Scientific & standards backing

AES‑GCM is defined in widely adopted security guidance; ChaCha20‑Poly1305 and XChaCha variants are specified in open cryptographic documents; Argon2 is the Password Hashing Competition winner; PBKDF2 with HMAC‑SHA‑256 is standardized for password‑based key derivation.

Privacy & compliance

No data is transmitted or stored server‑side. The envelope embeds algorithm parameters and ciphertext along with optional context; review internal policies when handling names and sizes of files in metadata.

Step‑by‑Step Guide

File encryption with a portable envelope keeps parameters with the result so decryption is predictable.

  1. Choose Encrypt or Decrypt.
  2. Add a file via drag and drop or file picker.
  3. Select an algorithm; prefer AEAD choices.
  4. Enter a strong password required.
  5. Pick a KDF and adjust passes, memory, or iterations.
  6. Optionally add associated data that must match later.
  7. Choose Envelope or Raw and an encoding, then run.

Example: Encrypt a report.pdf with AES‑GCM 256, Argon2id at 3 passes and 64 MB, and Envelope. Decrypt later by supplying the same password and associated data.

Your result includes a download plus a readable summary for record‑keeping.

FAQ

Is my data stored?

No. Files are processed in the browser and written to a temporary download link. The app does not upload your file contents.

Envelope metadata includes algorithm details and original name and size.
Which algorithm should I choose?

Pick an AEAD option such as AES‑GCM or XChaCha20‑Poly1305 for new data. Legacy ciphers exist for compatibility and should be avoided when possible.

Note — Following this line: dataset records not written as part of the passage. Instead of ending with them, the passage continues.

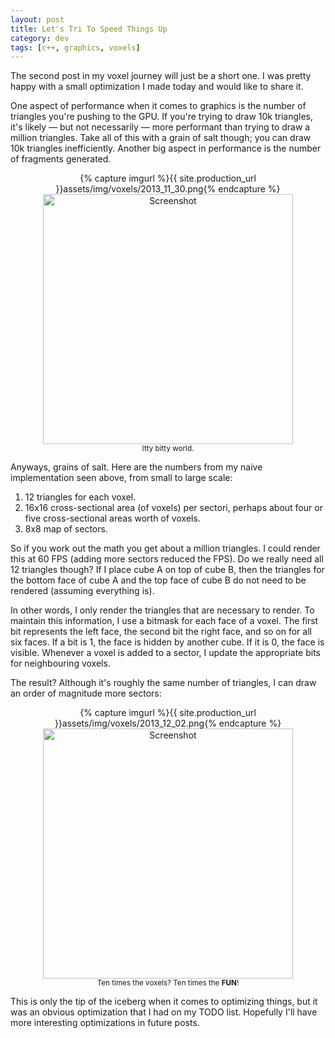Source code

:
 ```yaml
---
layout: post
title: Let's Tri To Speed Things Up
category: dev
tags: [c++, graphics, voxels]
---
```

The second post in my voxel journey will just be a short one. I was pretty happy
with a small optimization I made today and would like to share it.

<!-- more -->

One aspect of performance when it comes to graphics is the number of triangles
you're pushing to the GPU. If you're trying to draw 10k triangles, it's likely
&mdash; but not necessarily &mdash; more performant than trying to draw a
million triangles. Take all of this with a grain of salt though; you can draw
10k triangles inefficiently. Another big aspect in performance is the number of
fragments generated.

<p style="text-align: center;">
	{% capture imgurl %}{{ site.production_url }}assets/img/voxels/2013_11_30.png{% endcapture %}
	<a href="{{ imgurl }}">
		<img src="{{ imgurl }}" alt="Screenshot" width="400"/>
	</a>
	<br/>
	<small>Itty bitty world.</small>
</p>

Anyways, grains of salt. Here are the numbers from my naive implementation seen
above, from small to large scale:

  1. 12 triangles for each voxel.
  2. 16x16 cross-sectional area (of voxels) per sectori, perhaps about four or
	 five cross-sectional areas worth of voxels.
  3. 8x8 map of sectors.

So if you work out the math you get about a million triangles. I could render
this at 60 FPS (adding more sectors reduced the FPS). Do we really need all 12
triangles though? If I place cube A on top of cube B, then the triangles for the
bottom face of cube A and the top face of cube B do not need to be rendered
(assuming everything is).

In other words, I only render the triangles that are necessary to render. To
maintain this information, I use a bitmask for each face of a voxel. The first
bit represents the left face, the second bit the right face, and so on for all
six faces. If a bit is 1, the face is hidden by another cube. If it is 0, the
face is visible. Whenever a voxel is added to a sector, I update the appropriate
bits for neighbouring voxels.

The result? Although it's roughly the same number of triangles, I can draw an
order of magnitude more sectors:

<p style="text-align: center;">
	{% capture imgurl %}{{ site.production_url }}assets/img/voxels/2013_12_02.png{% endcapture %}
	<a href="{{ imgurl }}">
		<img src="{{ imgurl }}" alt="Screenshot" width="400"/>
	</a>
	<br/>
	<small>Ten times the voxels? Ten times the <strong>FUN</strong>!</small>
</p>

This is only the tip of the iceberg when it comes to optimizing things, but it
was an obvious optimization that I had on my TODO list. Hopefully I'll have more
interesting optimizations in future posts.
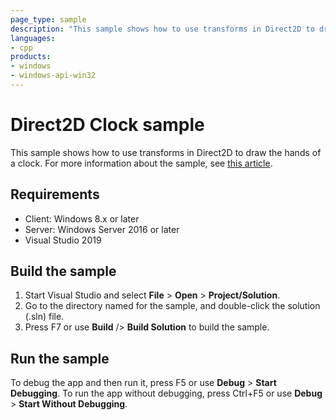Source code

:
 ```yaml
---
page_type: sample
description: "This sample shows how to use transforms in Direct2D to draw the hands of a clock."
languages:
- cpp
products:
- windows
- windows-api-win32
---
```


# Direct2D Clock sample

This sample shows how to use transforms in Direct2D to draw the hands of a clock. For more information about the sample, see [this article](https://docs.microsoft.com/windows/win32/learnwin32/direct2d-clock-sample).

## Requirements

* Client: Windows 8.x or later
* Server: Windows Server 2016 or later
* Visual Studio 2019

## Build the sample

1. Start Visual Studio and select **File** \> **Open** \> **Project/Solution**.
2. Go to the directory named for the sample, and double-click the solution (.sln) file.
3. Press F7 or use **Build** /> **Build Solution** to build the sample.

## Run the sample

To debug the app and then run it, press F5 or use **Debug** \> **Start Debugging**. To run the app without debugging, press Ctrl+F5 or use **Debug** \> **Start Without Debugging**.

What does the envelope contain?

Algorithm, KDF label, IV or nonce, salt, optional associated data, encoding, creation time, original name and size, and the encoded ciphertext.

Why did decryption fail?

Passwords, KDF settings, IV or nonce, encoding, or associated data may not match. Ensure the envelope or Raw data and all parameters are correct.

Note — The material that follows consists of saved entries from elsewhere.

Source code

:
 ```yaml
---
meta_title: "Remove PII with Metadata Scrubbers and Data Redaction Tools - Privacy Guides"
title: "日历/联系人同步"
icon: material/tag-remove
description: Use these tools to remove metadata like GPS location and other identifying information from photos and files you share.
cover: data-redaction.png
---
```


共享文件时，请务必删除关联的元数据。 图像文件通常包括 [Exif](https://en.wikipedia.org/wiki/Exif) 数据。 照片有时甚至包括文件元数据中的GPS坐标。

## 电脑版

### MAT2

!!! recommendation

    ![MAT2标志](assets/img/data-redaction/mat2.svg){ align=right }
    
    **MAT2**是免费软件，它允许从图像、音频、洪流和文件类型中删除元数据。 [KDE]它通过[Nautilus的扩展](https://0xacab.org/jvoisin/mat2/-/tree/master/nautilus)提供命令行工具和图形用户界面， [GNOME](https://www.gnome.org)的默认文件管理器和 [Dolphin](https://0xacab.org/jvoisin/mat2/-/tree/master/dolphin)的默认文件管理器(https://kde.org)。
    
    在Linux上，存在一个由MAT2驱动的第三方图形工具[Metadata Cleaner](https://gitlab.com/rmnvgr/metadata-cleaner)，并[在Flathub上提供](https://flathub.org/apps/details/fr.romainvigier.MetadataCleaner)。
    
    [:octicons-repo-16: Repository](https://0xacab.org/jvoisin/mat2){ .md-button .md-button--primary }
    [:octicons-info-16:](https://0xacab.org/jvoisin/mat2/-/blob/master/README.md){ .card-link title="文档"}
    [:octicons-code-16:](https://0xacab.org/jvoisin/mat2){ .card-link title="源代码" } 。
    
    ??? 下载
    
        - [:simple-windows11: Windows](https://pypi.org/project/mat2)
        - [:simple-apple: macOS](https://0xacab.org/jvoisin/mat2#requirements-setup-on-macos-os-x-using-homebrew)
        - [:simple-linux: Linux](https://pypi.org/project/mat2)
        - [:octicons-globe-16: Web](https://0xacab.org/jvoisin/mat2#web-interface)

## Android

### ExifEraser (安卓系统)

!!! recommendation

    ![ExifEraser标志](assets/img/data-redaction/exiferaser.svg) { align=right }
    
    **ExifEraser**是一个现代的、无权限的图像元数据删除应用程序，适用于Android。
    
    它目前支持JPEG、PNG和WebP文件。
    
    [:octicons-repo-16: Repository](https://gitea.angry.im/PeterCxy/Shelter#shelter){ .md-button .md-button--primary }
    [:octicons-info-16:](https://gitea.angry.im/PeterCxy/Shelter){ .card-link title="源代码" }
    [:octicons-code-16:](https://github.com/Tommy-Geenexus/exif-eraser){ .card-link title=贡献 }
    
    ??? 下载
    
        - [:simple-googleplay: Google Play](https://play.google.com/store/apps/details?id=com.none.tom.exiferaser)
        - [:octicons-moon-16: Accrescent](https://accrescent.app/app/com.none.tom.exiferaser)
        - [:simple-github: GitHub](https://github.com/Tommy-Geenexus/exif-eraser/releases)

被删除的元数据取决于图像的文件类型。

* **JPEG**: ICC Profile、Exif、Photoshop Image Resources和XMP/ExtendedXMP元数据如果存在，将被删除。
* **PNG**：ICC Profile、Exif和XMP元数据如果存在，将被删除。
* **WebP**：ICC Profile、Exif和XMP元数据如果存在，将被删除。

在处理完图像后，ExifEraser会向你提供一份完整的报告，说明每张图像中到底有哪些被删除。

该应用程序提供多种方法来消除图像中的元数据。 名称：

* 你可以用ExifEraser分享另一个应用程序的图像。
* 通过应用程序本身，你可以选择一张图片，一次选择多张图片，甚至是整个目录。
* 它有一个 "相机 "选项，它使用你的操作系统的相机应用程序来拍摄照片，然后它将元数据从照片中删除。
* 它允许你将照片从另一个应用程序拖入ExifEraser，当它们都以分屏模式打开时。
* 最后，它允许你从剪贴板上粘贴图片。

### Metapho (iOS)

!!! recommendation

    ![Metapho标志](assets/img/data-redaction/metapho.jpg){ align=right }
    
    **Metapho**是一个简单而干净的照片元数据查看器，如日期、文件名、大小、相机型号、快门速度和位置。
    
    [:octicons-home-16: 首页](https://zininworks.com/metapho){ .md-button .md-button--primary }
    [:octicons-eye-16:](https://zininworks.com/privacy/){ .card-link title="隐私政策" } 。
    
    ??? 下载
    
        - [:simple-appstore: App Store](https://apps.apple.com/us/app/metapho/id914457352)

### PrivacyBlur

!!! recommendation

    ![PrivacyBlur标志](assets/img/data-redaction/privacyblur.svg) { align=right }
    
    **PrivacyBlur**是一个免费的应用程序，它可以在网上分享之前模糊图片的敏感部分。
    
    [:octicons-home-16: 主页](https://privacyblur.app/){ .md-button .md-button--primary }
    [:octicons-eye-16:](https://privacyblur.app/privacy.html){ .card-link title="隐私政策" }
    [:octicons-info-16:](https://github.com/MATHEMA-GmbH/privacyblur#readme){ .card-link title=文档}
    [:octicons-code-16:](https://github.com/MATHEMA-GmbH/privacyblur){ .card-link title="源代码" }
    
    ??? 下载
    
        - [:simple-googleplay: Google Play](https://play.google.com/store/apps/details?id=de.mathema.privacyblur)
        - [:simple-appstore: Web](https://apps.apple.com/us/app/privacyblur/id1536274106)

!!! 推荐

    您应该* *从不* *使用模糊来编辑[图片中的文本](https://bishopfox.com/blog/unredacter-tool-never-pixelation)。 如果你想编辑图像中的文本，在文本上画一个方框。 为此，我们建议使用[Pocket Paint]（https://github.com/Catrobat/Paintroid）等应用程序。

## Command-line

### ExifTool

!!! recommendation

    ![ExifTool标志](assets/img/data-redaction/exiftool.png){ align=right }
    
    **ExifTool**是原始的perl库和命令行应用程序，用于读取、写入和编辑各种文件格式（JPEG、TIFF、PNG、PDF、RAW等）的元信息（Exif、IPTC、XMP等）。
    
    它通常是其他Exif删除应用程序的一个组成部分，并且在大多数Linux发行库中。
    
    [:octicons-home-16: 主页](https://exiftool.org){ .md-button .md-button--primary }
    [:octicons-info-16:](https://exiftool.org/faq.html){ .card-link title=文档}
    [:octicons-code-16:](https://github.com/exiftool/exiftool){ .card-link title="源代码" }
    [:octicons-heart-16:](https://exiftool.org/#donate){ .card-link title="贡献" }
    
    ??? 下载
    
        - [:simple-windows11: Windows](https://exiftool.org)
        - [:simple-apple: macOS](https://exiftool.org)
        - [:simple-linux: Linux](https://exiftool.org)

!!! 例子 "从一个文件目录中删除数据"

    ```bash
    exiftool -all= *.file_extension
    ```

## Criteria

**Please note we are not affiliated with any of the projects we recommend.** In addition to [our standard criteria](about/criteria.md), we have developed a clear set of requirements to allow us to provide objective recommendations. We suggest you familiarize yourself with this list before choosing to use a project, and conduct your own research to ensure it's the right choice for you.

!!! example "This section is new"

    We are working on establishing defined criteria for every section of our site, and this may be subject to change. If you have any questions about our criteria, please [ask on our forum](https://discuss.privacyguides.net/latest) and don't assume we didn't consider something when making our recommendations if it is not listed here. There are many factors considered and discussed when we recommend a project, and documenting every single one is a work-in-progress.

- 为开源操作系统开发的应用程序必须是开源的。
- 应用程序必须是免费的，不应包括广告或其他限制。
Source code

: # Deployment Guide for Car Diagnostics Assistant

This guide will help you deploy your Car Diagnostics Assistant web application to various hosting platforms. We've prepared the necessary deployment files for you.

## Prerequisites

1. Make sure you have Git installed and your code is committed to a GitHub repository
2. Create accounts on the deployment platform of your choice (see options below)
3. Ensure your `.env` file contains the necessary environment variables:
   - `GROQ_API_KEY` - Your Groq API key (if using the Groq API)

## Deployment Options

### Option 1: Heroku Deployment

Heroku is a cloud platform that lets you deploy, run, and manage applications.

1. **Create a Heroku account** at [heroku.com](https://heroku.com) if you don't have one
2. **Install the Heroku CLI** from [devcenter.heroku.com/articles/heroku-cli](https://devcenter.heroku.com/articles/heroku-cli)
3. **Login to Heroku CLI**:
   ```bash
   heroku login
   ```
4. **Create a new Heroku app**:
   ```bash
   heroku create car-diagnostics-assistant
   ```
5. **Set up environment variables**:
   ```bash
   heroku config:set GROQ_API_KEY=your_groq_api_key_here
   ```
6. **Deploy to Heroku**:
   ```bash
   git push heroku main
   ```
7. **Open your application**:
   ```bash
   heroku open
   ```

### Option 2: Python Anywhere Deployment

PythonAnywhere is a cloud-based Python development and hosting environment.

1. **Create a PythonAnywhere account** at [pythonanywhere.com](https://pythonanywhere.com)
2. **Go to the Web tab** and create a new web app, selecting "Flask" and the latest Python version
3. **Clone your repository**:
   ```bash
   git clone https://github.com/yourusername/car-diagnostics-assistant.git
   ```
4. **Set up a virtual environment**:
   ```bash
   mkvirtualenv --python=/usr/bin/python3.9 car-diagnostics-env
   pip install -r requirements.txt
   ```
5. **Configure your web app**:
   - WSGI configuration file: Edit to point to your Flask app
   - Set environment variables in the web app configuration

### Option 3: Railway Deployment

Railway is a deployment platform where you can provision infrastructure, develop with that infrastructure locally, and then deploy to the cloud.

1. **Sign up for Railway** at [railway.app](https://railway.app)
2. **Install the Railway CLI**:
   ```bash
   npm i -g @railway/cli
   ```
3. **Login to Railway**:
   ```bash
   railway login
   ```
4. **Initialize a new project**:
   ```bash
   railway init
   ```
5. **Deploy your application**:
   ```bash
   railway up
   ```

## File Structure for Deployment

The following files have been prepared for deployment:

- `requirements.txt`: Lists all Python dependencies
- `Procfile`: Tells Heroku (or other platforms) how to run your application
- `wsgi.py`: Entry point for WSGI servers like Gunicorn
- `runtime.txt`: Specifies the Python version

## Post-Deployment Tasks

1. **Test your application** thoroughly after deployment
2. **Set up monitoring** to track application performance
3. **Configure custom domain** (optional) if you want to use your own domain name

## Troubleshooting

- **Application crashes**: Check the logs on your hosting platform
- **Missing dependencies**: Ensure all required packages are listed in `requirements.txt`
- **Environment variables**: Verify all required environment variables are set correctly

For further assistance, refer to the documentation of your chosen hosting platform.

Can I decrypt a .stenc file elsewhere?

Yes, the envelope is self‑describing. Any compatible tool that honors the same fields and encoding can reconstruct the parameters and decrypt with your password.

Does AES‑GCM need HTTPS?

Yes. The browser’s crypto engine requires a secure context. Use HTTPS or localhost to enable AES‑GCM operations.

How do I decrypt a .stenc file?

Select Decrypt, choose the file, enter the password, and ensure any associated data is identical to what was used at encryption.

What does “associated data” mean?

It is context that is authenticated but not encrypted. It must be identical at encrypt and decrypt, or decryption fails.

Troubleshooting

  • “Requires a secure context”: switch to HTTPS or localhost.
  • “Invalid algorithm”: reselect a supported option and try again.
  • “Decryption failed. Check password, KDF, and AAD.”: verify password and associated data.
  • “IV/encoding/AAD” or “nonce/encoding/AAD” errors: confirm encoding and IV/nonce length.
  • Clipboard actions fail: allow clipboard access or use download buttons.
  • Output looks truncated: ensure you chose the correct encoding for the input.
  • Very large files stall: reduce size or close other tabs to free memory.

Glossary

AEAD
Authenticated encryption with associated data; combines secrecy and integrity.
Associated data (AAD)
Unencrypted context that is authenticated and must match at decryption.
KDF
Key derivation function; stretches a password into a cryptographic key.
Salt
Random per‑file value used by the KDF to prevent reuse attacks.
IV/Nonce
Per‑file value required by AEAD algorithms; must be unique with a given key.
AES‑GCM
Advanced Encryption Standard in Galois/Counter Mode; AEAD construction.
ChaCha20‑Poly1305
Stream cipher with authentication; AEAD construction using 12‑byte nonces.
XChaCha20‑Poly1305
Extended‑nonce variant of ChaCha20‑Poly1305 with 24‑byte nonces.
Envelope (.stenc)
Self‑describing JSON that carries parameters and ciphertext together.
Raw output
IV/nonce concatenated with ciphertext and encoded as text.